Coherence itself has always had the capability to “run across a WAN” in some fashion or another (*Extend or custom CacheStores being the pre-dominate solution). While solutions in the past have usually required some level of customization, mainly at the application level because every application is completely different in terms of replication strategy, with the introduction of the Push Replication Pattern example on the Coherence Incubator, essentially an open-framework for solving distributed Data Grid replication, things are a lot easier.
To be honest, over the past few years I’ve heard a lot of non-sense about the use of Push Replication Pattern as a strategy for keeping sites in sync (using push rather than a pull model), especially around it’s applicability as a solution for large scale distributed replication challenges.

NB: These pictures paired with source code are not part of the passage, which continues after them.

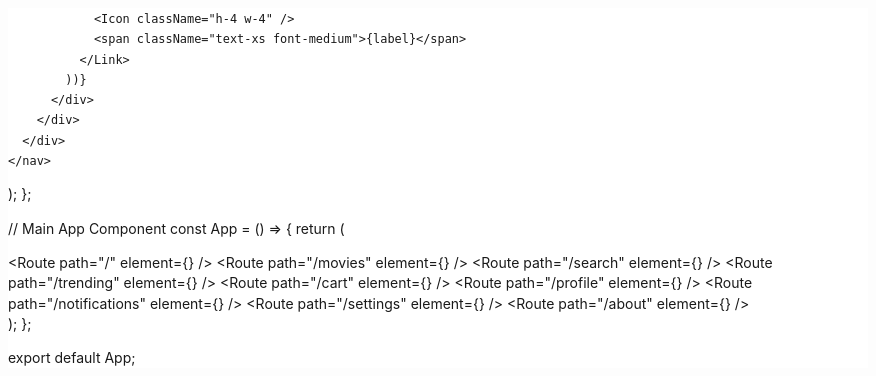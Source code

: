                 <Icon className="h-4 w-4" />
                <span className="text-xs font-medium">{label}</span>
              </Link>
            ))}
          </div>
        </div>
      </div>
    </nav>
  );
};

// Main App Component
const App = () => {
  return (
    <BrowserRouter>
      <div className="min-h-screen bg-gradient-to-br from-gray-50 to-blue-50">
        <Navigation />
        <main>
          <Routes>
            <Route path="/" element={<StreamList />} />
            <Route path="/movies" element={<Movies />} />
            <Route path="/search" element={<MovieSearch />} />
            <Route path="/trending" element={<Trending />} />
            <Route path="/cart" element={<Cart />} />
            <Route path="/profile" element={<Profile />} />
            <Route path="/notifications" element={<Notifications />} />
            <Route path="/settings" element={<AppSettings />} />
            <Route path="/about" element={<About />} />
          </Routes>
        </main>
      </div>
    </BrowserRouter>
  );
};

export default App;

While the comments have seemingly originated from competitors of Coherence in the Data Grid space (feedback is that they don’t have these features) or from people that have never really solved these types of problems (what would we do without critics huh? :P), it’s pretty clear why…. simply understanding the possible combinations of technologies coupled with the replication semantics and business rules makes globally distributed replication a very challenging problem. (Note: I was told this stuff even before I joined Tangosol when I was investigating Data Grids).
For example: Often every name space (say cache) in a system will have completely different semantic requirements for replication. Some may require an active passive strategy, some may require active + active, some may hub-and-spoke, and so on. When you have a system with twenty of these different requirements it’s clear why “one single hard coded solution” or “one button in the tin” is not flexible enough for architects. It’s not about “things being too complex”, it’s about supporting business models that are “complex”. Ultimately what you can do in a single JVM, or the strategies that work between a few servers in a single data center are nothing compared to keeping things running in real-time across the globe. Actually, usually the rules are completely orthogonal.
Having been personally responsible for these types of solutions in the past (prior to joining Tangosol and Oracle over four years ago), the Coherence-based Push Replication Pattern example seems to demonstrate most of these challenges can be solved, especially in the Data Grid space.
In a nutshell here’s what the Oracle solution is designed to deliver;
1. Completely Asynchronous Replication (no blocking between sites – especially those distributed around the world!)
2. Many deployment models; from one to one, one to many, many to one and many to many sites (not just single servers)
3. Simultaneous replication in multiple directions (those active + passive and hub + spoke are also supported)
4. Guaranteed ordering of updates
5. Completely monitorable (from any point using JMX) (and now also has third party monitoring tool integration)
6. Pluggable (business rules based) Conflict Resolution (on a per-cache and site basis)
7. Native Java (but supports portable objects from .NET and C++)
8. Provided with complete source code.
9. You can continue to use the Coherence APIs as they are… no changes in either the product (either statically or dynamically with byte-code manipulation) or your application code.
Ok… enough of the background and marketing crapolla… Here’s a very common deployment scenario.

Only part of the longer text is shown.